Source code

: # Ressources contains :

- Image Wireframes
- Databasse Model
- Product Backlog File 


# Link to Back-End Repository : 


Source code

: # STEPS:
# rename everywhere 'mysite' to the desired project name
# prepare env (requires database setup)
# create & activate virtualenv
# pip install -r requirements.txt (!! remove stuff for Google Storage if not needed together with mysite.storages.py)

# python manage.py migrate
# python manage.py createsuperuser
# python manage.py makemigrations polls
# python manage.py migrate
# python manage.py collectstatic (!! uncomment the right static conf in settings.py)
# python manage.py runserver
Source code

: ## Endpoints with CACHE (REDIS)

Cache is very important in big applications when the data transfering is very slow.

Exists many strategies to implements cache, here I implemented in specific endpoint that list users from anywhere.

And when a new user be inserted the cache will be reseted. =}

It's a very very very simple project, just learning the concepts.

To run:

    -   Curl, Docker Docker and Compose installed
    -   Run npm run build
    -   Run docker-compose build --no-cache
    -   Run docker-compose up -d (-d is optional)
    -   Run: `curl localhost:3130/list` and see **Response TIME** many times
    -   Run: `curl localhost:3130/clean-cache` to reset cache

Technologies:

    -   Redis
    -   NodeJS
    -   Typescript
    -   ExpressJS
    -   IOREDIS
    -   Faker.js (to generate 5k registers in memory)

--- Instructions to follow ---
Starting at the line above that contains "with CACHE (REDIS)", write out each line exactly until the line that contains "docker-compose build --no-cache" has been written, and stop there.

--- Task output ---
: ## Endpoints with CACHE (REDIS)

Cache is very important in big applications when the data transfering is very slow.

Exists many strategies to implements cache, here I implemented in specific endpoint that list users from anywhere.

And when a new user be inserted the cache will be reseted. =}

It's a very very very simple project, just learning the concepts.

To run:

    -   Curl, Docker Docker and Compose installed
    -   Run npm run build
    -   Run docker-compose build --no-cache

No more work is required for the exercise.